Per scenario, every produced block is fetched via `getBlock(BlockId)` and serialized with `borsh::to_vec(&Block)`. Each transaction is serialized individually and counted by variant. The empty clock-only ticks at `min` give the per-block fixed-cost baseline (≈ 334 bytes across all scenarios).

| Scenario | blocks | block_bytes (mean) | block_bytes (min..max) | public_tx (mean / n) | ppe_tx (mean / n) |
|---|---:|---:|---|---:|---:|
| token_onboarding | 6 | 881 | 334..2,890 | 206 / 8 | 2,556 / 1 |
| amm_swap_flow | 16 | 553 | 334..1,011 | 248 / 24 | n/a |
| multi_recipient_fanout | 22 | 513 | 334..707 | 221 / 33 | n/a |
| private_chained_flow | 8 | 1,399 | 334..3,565 | 177 / 9 | 2,715 / 3 |
| parallel_fanout | 24 | 646 | 334..3,904 | 248 / 45 | n/a |

## Block + tx sizes (borsh) — real proving

| Scenario | blocks | block_bytes (mean) | block_bytes (min..max) | public_tx (mean / n) | ppe_tx (mean / n) |
|---|---:|---:|---|---:|---:|
| amm_swap_flow | 16 | 553 | 334..1,011 | 248 / 24 | n/a |
| private_chained_flow | 35 | 19,692 | 334..226,578 | 159 / 36 | 225,728 / 3 |

`amm_swap_flow` is byte-identical between dev and real (no proof payload). `private_chained_flow`'s `ppe_tx_bytes` matches the cycle_bench `S_agg` measurement (≈ 225 KB borsh InnerReceipt).
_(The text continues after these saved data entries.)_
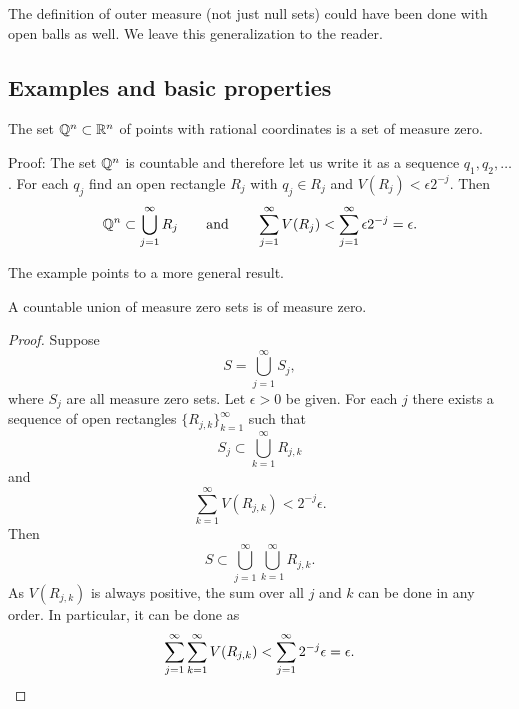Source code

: The definition of outer measure (not just null sets)
could have been done with open balls
as well.  We leave this generalization to the reader.

\subsection{Examples and basic properties}

\begin{example}
The set ${\mathbb{Q}}^n \subset {\mathbb{R}}^n$ of points with rational coordinates
is a set of measure zero.

Proof:
The set ${\mathbb{Q}}^n$ is countable and therefore let us write it
as a sequence $q_1,q_2,\ldots$.  For each $q_j$ find an open rectangle
$R_j$ with $q_j \in R_j$ and $V(R_j) < \epsilon 2^{-j}$.  Then
\begin{equation*}
{\mathbb{Q}}^n \subset \bigcup_{j=1}^\infty R_j \qquad \text{and} \qquad
\sum_{j=1}^\infty V(R_j) <
\sum_{j=1}^\infty \epsilon 2^{-j} = \epsilon .
\end{equation*}
\end{example}

The example points to a more general result.

\begin{prop}
A countable union of measure zero sets is of measure zero.
\end{prop}

\begin{proof}
Suppose
\begin{equation*}
S = \bigcup_{j=1}^\infty S_j ,
\end{equation*}
where $S_j$ are all measure zero sets.  Let $\epsilon > 0$ be given.
For each $j$
there exists a sequence of open rectangles $\{ R_{j,k} \}_{k=1}^\infty$
such that
\begin{equation*}
S_j \subset \bigcup_{k=1}^\infty R_{j,k}
\end{equation*}
and 
\begin{equation*}
\sum_{k=1}^\infty V(R_{j,k}) < 2^{-j} \epsilon .
\end{equation*}
Then
\begin{equation*}
S \subset \bigcup_{j=1}^\infty \bigcup_{k=1}^\infty R_{j,k} .
\end{equation*}
As $V(R_{j,k})$ is always positive, the sum over all $j$ and $k$
can be done in any order.  In particular, it can be done as
\begin{equation*}
\sum_{j=1}^\infty \sum_{k=1}^\infty V(R_{j,k}) <
\sum_{j=1}^\infty 2^{-j} \epsilon = \epsilon . \qedhere
\end{equation*}
\end{proof}

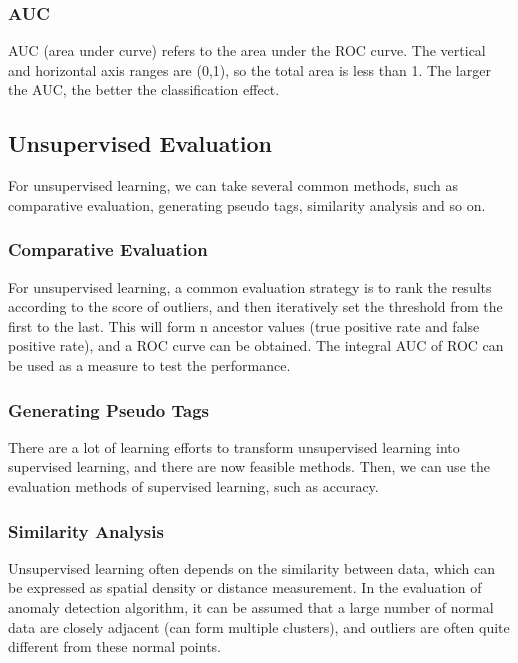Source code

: \subsubsection{AUC}
AUC (area under curve) refers to the area under the ROC curve.
The vertical and horizontal axis ranges are (0,1),
 so the total area is less than 1.
 The larger the AUC,
 the better the classification effect.
\subsection{Unsupervised Evaluation}

For unsupervised learning,
we can take several common methods,
such as comparative evaluation,
generating pseudo tags,
similarity analysis and so on.

\subsubsection{Comparative Evaluation}

For unsupervised learning, 
a common evaluation strategy is to rank the 
results according to the score of outliers, 
and then iteratively set the threshold from 
the first to the last. 
This will form n ancestor values 
(true positive rate and false positive rate), 
and a ROC curve can be obtained. 
The integral AUC of ROC can be used as a measure 
to test the performance.


\subsubsection{Generating Pseudo Tags}

There are a lot of learning efforts to transform 
unsupervised learning into supervised learning, 
and there are now feasible methods. 
Then, 
we can use the evaluation methods of supervised learning, 
such as accuracy.

\subsubsection{Similarity Analysis}

Unsupervised learning often depends 
on the similarity between data, 
which can be expressed as spatial density 
or distance measurement. 
In the evaluation of anomaly detection algorithm, 
it can be assumed that a large number of normal 
data are closely adjacent (can form multiple clusters), 
and outliers are often quite different from these normal points.

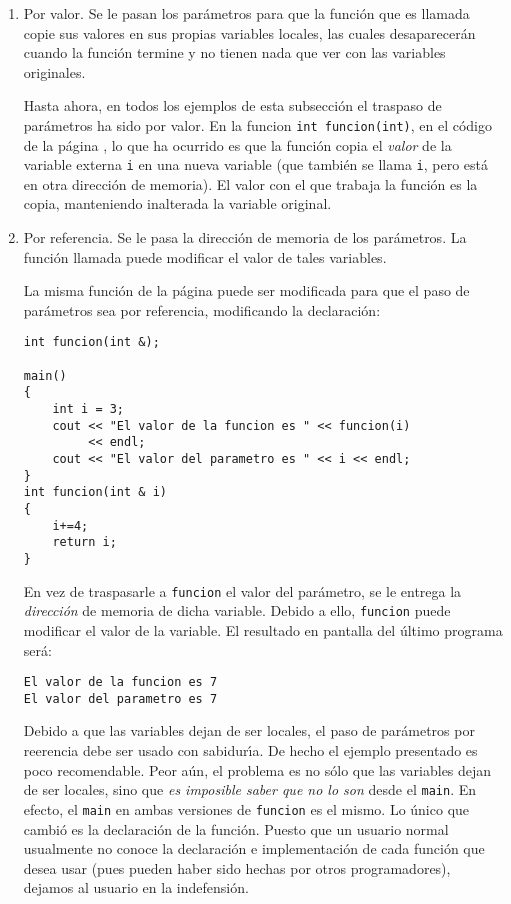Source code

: \begin{enumerate}
\item[a)] Por valor. Se le pasan los par{\'a}metros para que la funci{\'o}n
  que es llamada copie sus valores en sus propias variables locales,
  las cuales desaparecer{\'a}n cuando la funci{\'o}n termine y no tienen nada
  que ver con las variables originales.

Hasta ahora, en todos los ejemplos de esta subsecci\'on el traspaso de
par\'ametros ha sido por valor. En la funcion \verb+int funcion(int)+,
en el c\'odigo de la p\'agina \pageref{int_funcion_int}, 
lo que ha
ocurrido es que la funci{\'o}n copia el {\em valor\/} de la variable
externa \verb+i+ en una nueva variable (que tambi{\'e}n se llama \verb+i+,
pero est{\'a} en otra direcci{\'o}n de memoria).  El valor con el que trabaja
la funci{\'o}n es la copia, manteniendo inalterada la variable original.



\item[b)] Por referencia. Se le pasa la direcci{\'o}n de memoria de los
  par{\'a}metros. La funci{\'o}n llamada puede modificar el valor de tales
  variables.
\label{referencia}

La misma funci\'on de la p\'agina \pageref{int_funcion_int} puede ser
modificada para que el paso de par\'ametros sea por referencia,
modificando la declaraci\'on:
\begin{verbatim}
int funcion(int &);

main()
{
    int i = 3;
    cout << "El valor de la funcion es " << funcion(i) 
         << endl;
    cout << "El valor del parametro es " << i << endl;
}
int funcion(int & i)
{
    i+=4;
    return i;
}
\end{verbatim}

En vez de traspasarle
a \verb+funcion+ el valor del par{\'a}metro, se le entrega la
{\em direcci{\'o}n\/} de memoria de dicha variable. Debido a ello,
\verb+funcion+ puede modificar el valor de la variable. 
El resultado en pantalla del {\'u}ltimo programa ser{\'a}:
\begin{verbatim}
El valor de la funcion es 7
El valor del parametro es 7
\end{verbatim}

Debido a que las variables dejan de ser locales, el paso de
par\'ametros por reerencia debe ser usado con sabidur\'{\i}a. De hecho
el ejemplo presentado es poco recomendable. Peor a\'un, el problema es
no s\'olo que las variables dejan de ser locales, sino que {\em es
  imposible saber que no lo son\/} desde el \verb+main+. En efecto, el
\verb+main+ en ambas versiones de \verb+funcion+ es el mismo. Lo
\'unico que cambi\'o es la declaraci\'on de la funci\'on. Puesto que
un usuario normal usualmente no conoce la declaraci\'on e
implementaci\'on de cada funci\'on que desea usar (pues pueden haber
sido hechas por otros programadores), dejamos al usuario en la
indefensi\'on. 


\end{enumerate}
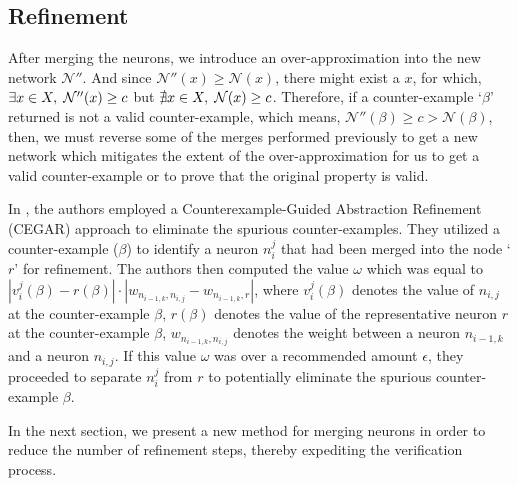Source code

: \subsection{Refinement }
After merging the neurons, we introduce an over-approximation into the new network $\mathcal{N''}$. And since $\mathcal{N''}(x) \geq \mathcal{N}(x)$, there might exist a $x$, for which, $\exists x \in X, \hspace{1mm} \mathcal{N''}(x) \geq c$ but $\nexists x \in X, \hspace{1mm} \mathcal{N}(x) \geq c$. Therefore, if a counter-example `$\beta$' returned is not a valid counter-example, which means, $\mathcal{N''}(\beta) \geq c > \mathcal{N}(\beta)$, then, we must reverse some of the merges performed previously to get a new network which mitigates the extent of the over-approximation for us to get a valid counter-example or to prove that the original property is valid.

In \cite{b2}, the authors employed a Counterexample-Guided Abstraction Refinement (CEGAR) approach to eliminate the spurious counter-examples. They utilized a counter-example ($\beta$) to identify a neuron $n_i^j$ that had been merged into the node `$r$' for refinement. The authors then computed the value $\omega$ which was equal to $|v_i^j(\beta) - r(\beta)| \cdot |w_{n_{i-1,k},n_{i,j}}-w_{n_{i-1,k},r}|$, where $v_i^j(\beta)$ denotes the value of $n_{i,j}$ at the counter-example $\beta$, $r(\beta)$ denotes the value of the representative neuron $r$ at the counter-example $\beta$, $w_{n_{i-1,k},n_{i,j}}$ denotes the weight between a neuron $n_{i-1,k}$ and a neuron $n_{i,j}$. If this value $\omega$ was over a recommended amount $\epsilon$, they proceeded to separate $n_i^j$ from $r$ to potentially eliminate the spurious counter-example $\beta$.


 In the next section, we present a new method for merging neurons in order to reduce the number of refinement steps, thereby expediting the verification process.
The `block_bytes` max (226,578) is the block containing the largest PPE transaction.

## Findings

- Public-only scenarios converge between dev mode and real proving in both latency and byte counts. Either mode is suitable to characterize them.
- PPE transactions are ≈ 225 KB on the wire in real proving, dominated by the outer succinct proof. Dev mode emits a ≈ 2 KB stub that does not represent the L1 payload — fee-model storage gas inputs must come from a real-proving run.
- Per-PPE-step prove cost on M2 Pro CPU is ≈ 110-120 s, paid on the wallet side at submit time (not on the sequencer). For a single-program chained flow the cost stacks linearly.
- Empty clock-only ticks set the per-block fixed-cost baseline at ≈ 334 bytes across all scenarios and both modes.
- Bedrock L1 finality stays around 20 s regardless of proving mode, because finality is paced by L1 cadence, not the LEZ prover.

## Reproduce

```sh
export LEZ_BEDROCK_BIN=/path/to/logos-blockchain/target/release/logos-blockchain-node
export LEZ_BEDROCK_CONFIG_DIR=/path/to/bedrock/configs

# Dev-mode sweep (fast, ~16 min for all five scenarios)
RISC0_DEV_MODE=1 cargo run --release -p e2e_bench -- --scenario all

# Real-proving for representative private flow (~6 min on M2 Pro CPU)
cargo run --release -p e2e_bench -- --scenario private

# Real-proving for representative public flow (~3 min)
cargo run --release -p e2e_bench -- --scenario amm
```

JSON output: `target/e2e_bench_dev.json` / `target/e2e_bench_prove.json` (suffix toggled by `RISC0_DEV_MODE`).

## Caveats

- Dev-mode `ppe_tx_bytes` and PPE-step latencies are not representative of production; use real-proving numbers for any fee-model input that touches the storage or prover-cost components.
- Single-host run, no GPU acceleration. Real-proving on production prover hardware will move per-step latencies by orders of magnitude; byte counts will not change.
- Bedrock running locally; no real network latency between sequencer and Bedrock.
- Some scenarios share account state via the same wallet; this is intentional (mirrors `integration_tests::TestContext`) and not a realistic multi-wallet workload.